Modern automobile finishes consist of four or five layers of distinctly different materials, each of which must be applied evenly for rust protection as well as good looks. According to researchers in Germany, ultrashort terahertz pulses can be used to measure the thicknesses of these layers. [Image: iStock]
It’s tricky enough to apply an evenly thick coating of paint to a wall. Try applying multiple coats of different liquids to curved surfaces with an industrial robot, and “evenness” becomes a much harder quantity to measure.
Now a Germany-based team of researchers has modeled a method for using time-of-flight measurements of reflected terahertz pulses to measure the thickness of the coating layers applied to new automobiles (Appl. Phys. Lett., doi:10.1063/1.4955407). The team believes that the method could allow for greater precision and better quality control in this important industrial process.

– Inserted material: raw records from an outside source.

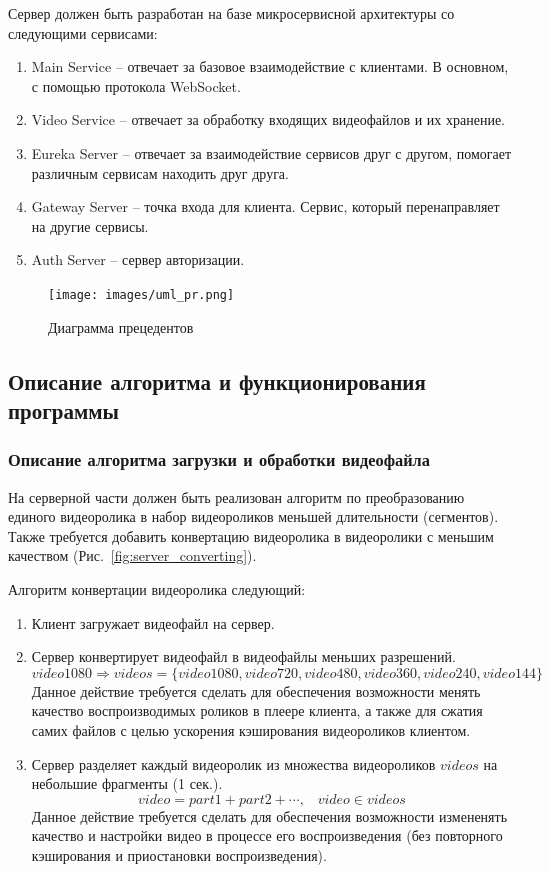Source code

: \documentclass{../includes/TechDoc}
\begin{document}
    Сервер должен быть разработан на базе микросервисной архитектуры со следующими сервисами:

    \begin{enumerate}
        \item Main Service -- отвечает за базовое взаимодействие с клиентами. В основном, с помощью протокола WebSocket.
        \item Video Service -- отвечает за обработку входящих видеофайлов и их хранение.
        \item Eureka Server -- отвечает за взаимодействие сервисов друг с другом, помогает различным сервисам находить друг друга.
        \item Gateway Server -- точка входа для клиента. Сервис, который перенаправляет на другие сервисы.
        \item Auth Server -- сервер авторизации.
    \end{enumerate}

    \begin{figure}[h]
        \centering
        \texttt{[image: images/uml\_pr.png]}
        \caption{Диаграмма прецедентов}
        \label{fig:uml_pr}
    \end{figure}

    \newpage

    \subsection{Описание алгоритма и функционирования программы}

    \subsubsection{Описание алгоритма загрузки и обработки видеофайла}

    На серверной части должен быть реализован алгоритм по преобразованию единого видеоролика в набор видеороликов меньшей длительности (сегментов).
	Также требуется добавить конвертацию видеоролика в видеоролики с меньшим качеством (Рис.~\ref{fig:server_converting}).

	Алгоритм конвертации видеоролика следующий:
	\begin{enumerate}
	    \item Клиент загружает видеофайл на сервер.
	    \item Сервер конвертирует видеофайл в видеофайлы меньших разрешений.
	    \[ video1080 \Rightarrow videos = \{ video1080, video720, video480, video360, video240, video144 \} \]
	    Данное действие требуется сделать для обеспечения возможности менять качество воспроизводимых роликов в плеере клиента,
	    а также для сжатия самих файлов с целью ускорения кэширования видеороликов клиентом.
	    \item Сервер разделяет каждый видеоролик из множества видеороликов \(videos\) на небольшие фрагменты (1 сек.).
	    \[ video = part1 + part2 + \cdots, \;\;\; video \in videos \]
	    Данное действие требуется сделать для обеспечения возможности измененять качество и настройки видео в процессе его воспроизведения
	    (без повторного кэширования и приостановки воспроизведения).
	\end{enumerate}
\end{document}
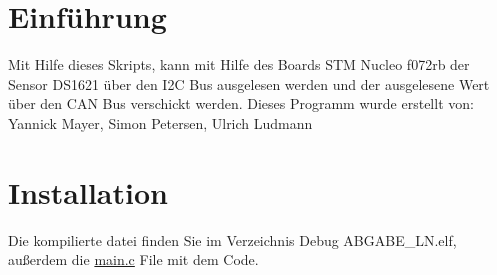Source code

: \hypertarget{index_intro_sec}{}\section{Einführung}\label{index_intro_sec}
Mit Hilfe dieses Skripts, kann mit Hilfe des Boards S\+TM Nucleo f072rb der Sensor D\+S1621 über den I2C Bus ausgelesen werden und der ausgelesene Wert über den C\+AN Bus verschickt werden. Dieses Programm wurde erstellt von\+: Yannick Mayer, Simon Petersen, Ulrich Ludmann \hypertarget{index_install_sec}{}\section{Installation}\label{index_install_sec}
Die kompilierte datei finden Sie im Verzeichnis Debug A\+B\+G\+A\+B\+E\+\_\+\+L\+N.\+elf, außerdem die \hyperlink{main_8c}{main.\+c} File mit dem Code. 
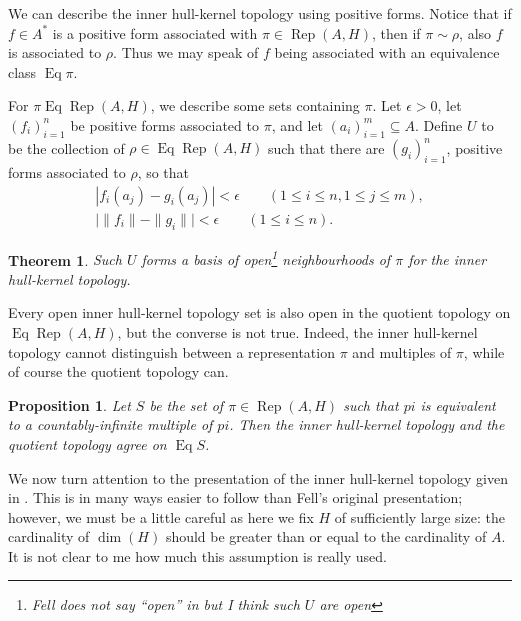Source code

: \documentclass[a4paper,11pt]{article}
\newcommand{\Rep}{\operatorname{Rep}}
\newcommand{\Eq}{\operatorname{Eq}}
\newtheorem{proposition}[lemma]{Proposition}
\newtheorem{theorem}[lemma]{Theorem}
\begin{document}
We can describe the inner hull-kernel topology using positive forms.
Notice that if $f\in A^*$ is a positive form associated with $\pi\in\Rep(A,H)$,
then if $\pi\sim\rho$, also $f$ is associated to $\rho$.  Thus we may speak of
$f$ being associated with an equivalence class $\Eq\pi$.

For $\pi\Eq\Rep(A,H)$, we describe some sets containing $\pi$.  Let $\epsilon>0$,
let $(f_i)_{i=1}^n$ be positive forms associated to $\pi$, and let $(a_i)_{i=1}^m
\subseteq A$.  Define $U$ to be the collection of $\rho\in\Eq\Rep(A,H)$ such that
there are $(g_i)_{i=1}^n$, positive forms associated to $\rho$, so that
\begin{align*}
    | f_i(a_j) - g_i(a_j) | <\epsilon \qquad (1\leq i\leq n, 1\leq j\leq m), \\
    \big| \|f_i\| - \|g_i\| \big| < \epsilon \qquad (1\leq i\leq n).
\end{align*}

\begin{theorem}
Such $U$ forms a basis of open\footnote{Fell does not say ``open'' in \cite{fell2}
but I think such $U$ are open} neighbourhoods of $\pi$ for the inner hull-kernel
topology.
\end{theorem}

Every open inner hull-kernel topology set is also open in the quotient topology
on $\Eq\Rep(A,H)$, but the converse is not true.  Indeed, the inner hull-kernel
topology cannot distinguish between a representation $\pi$ and multiples of
$\pi$, while of course the quotient topology can.

\begin{proposition}
Let $S$ be the set of $\pi\in\Rep(A,H)$ such that $pi$ is equivalent to a
countably-infinite multiple of $pi$.  Then the inner hull-kernel topology
and the quotient topology agree on $\Eq S$.
\end{proposition}

We now turn attention to the presentation of the inner hull-kernel topology
given in \cite[Chapter~5]{kan}.  This is in many ways easier to follow
than Fell's original presentation; however, we must be a little careful as
here we fix $H$ of sufficiently large size: the cardinality of $\dim(H)$ should
be greater than or equal to the cardinality of $A$.  It is not clear to me
how much this assumption is really used.
\end{document}
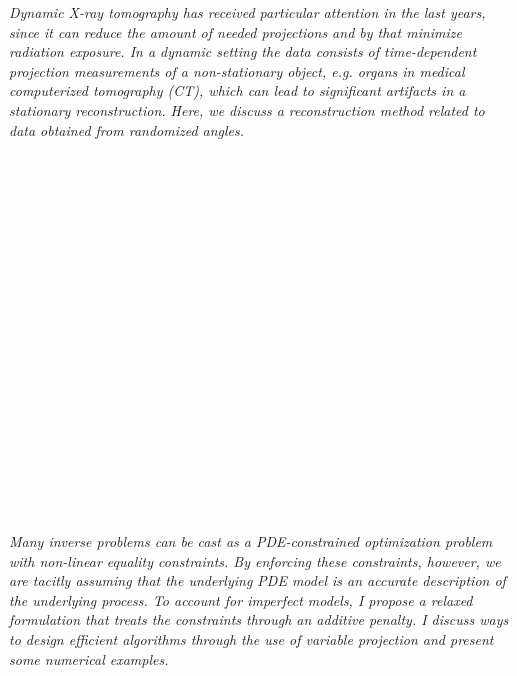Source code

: \begin{multicols}{2}
\\ 
        \\
        \\\\
\\
      \textit{Dynamic X-ray tomography has received particular attention in the last years, since it can reduce the amount of needed projections and by that minimize radiation exposure. In a dynamic setting the data consists of time-dependent projection measurements of a non-stationary object, e.g. organs in medical computerized tomography (CT), which can lead to significant artifacts in a stationary reconstruction. Here, we discuss a reconstruction method related to data obtained from randomized angles.}\\
\\ 
        \\
        \\\\
        \\
        \\\\
        \\
        \\\\
        \\
        \\\\
        \\
        \\\\
        \\
        \\\\
\\
      \textit{Many inverse problems can be cast as a PDE-constrained optimization problem with non-linear equality constraints. By enforcing these constraints, however, we are tacitly assuming that the underlying PDE model is an accurate description of the underlying process. To account for imperfect models, I propose a relaxed formulation that treats the constraints through an additive penalty. I discuss ways to design efficient algorithms through the use of variable projection and present some numerical examples.}\\
\\ 
        \\
        \\\\
\\
\end{multicols}
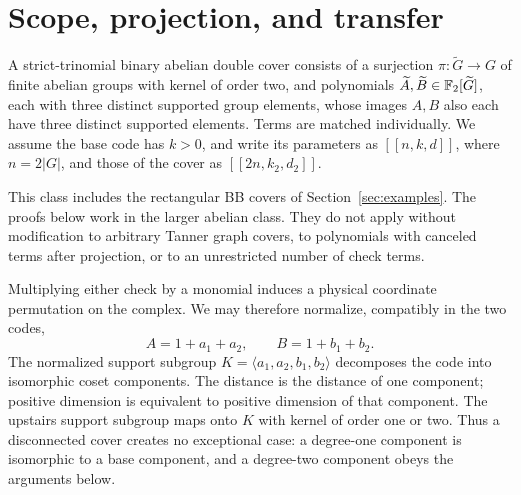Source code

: \section{Scope, projection, and transfer}
\label{sec:homology}
\begin{definition}
A strict-trinomial binary abelian double cover consists of a surjection $\pi:\widetilde G\to G$ of finite abelian groups with kernel of order two, and polynomials $\widetilde A,\widetilde B\in\F_2[\widetilde G]$, each with three distinct supported group elements, whose images $A,B$ also each have three distinct supported elements. Terms are matched individually. We assume the base code has $k>0$, and write its parameters as $[[n,k,d]]$, where $n=2|G|$, and those of the cover as $[[2n,k_2,d_2]]$.
\end{definition}
This class includes the rectangular BB covers of Section~\ref{sec:examples}. The proofs below work in the larger abelian class. They do not apply without modification to arbitrary Tanner graph covers, to polynomials with canceled terms after projection, or to an unrestricted number of check terms.

Multiplying either check by a monomial induces a physical coordinate permutation on the complex. We may therefore normalize, compatibly in the two codes,
\begin{equation}\label{eq:normalized}
 A=1+a_1+a_2,\qquad B=1+b_1+b_2.
\end{equation}
The normalized support subgroup $K=\langle a_1,a_2,b_1,b_2\rangle$ decomposes the code into isomorphic coset components. The distance is the distance of one component; positive dimension is equivalent to positive dimension of that component. The upstairs support subgroup maps onto $K$ with kernel of order one or two. Thus a disconnected cover creates no exceptional case: a degree-one component is isomorphic to a base component, and a degree-two component obeys the arguments below.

Modern automobiles leave the factory with as many as five layers of “paint”: a zinc phosphate undercoat for protection against corrosion, an “electrocoat” applied under high voltage, a primer, a colored base coat and a clear coat. The complexity of the coatings limits conventional measurement methods such as ultrasound and magnetic gauges.
Commercially available pulsed terahertz systems can penetrate a wide variety of dielectric materials, including those in car paint, but their minimum thickness resolution exceeds the depth of the multiple automotive paint coatings (between 5 μm and 60 μm, depending on the material and manufacturer). An additional challenge for interpreting the reflection of terahertz pulses off painted surfaces is that the undercoats are not always completely dry when additional layers are applied, causing a partial merging of adjacent layers.
The researchers, led by physicist René Beigang of the University of Kaiserslauten, developed an advanced numerical regression algorithm that calculates the optical parameters of all paint layers simultaneously. The team then tested their model by beaming terahertz radiation on several types of automobile-part samples and measuring the reflections with a compact fiber-coupled spectrometer. Comparison of the spectrographic results and cross-sectional micrographs showed good agreement with the theoretical model; the terahertz-reflection method could resolve layers as thin as 5 μm.
The Kaiserslauten team’s technique works for all types of paint substrates that make up cars’ body parts: metals, carbon-fiber-reinforced polymers and dielectrics.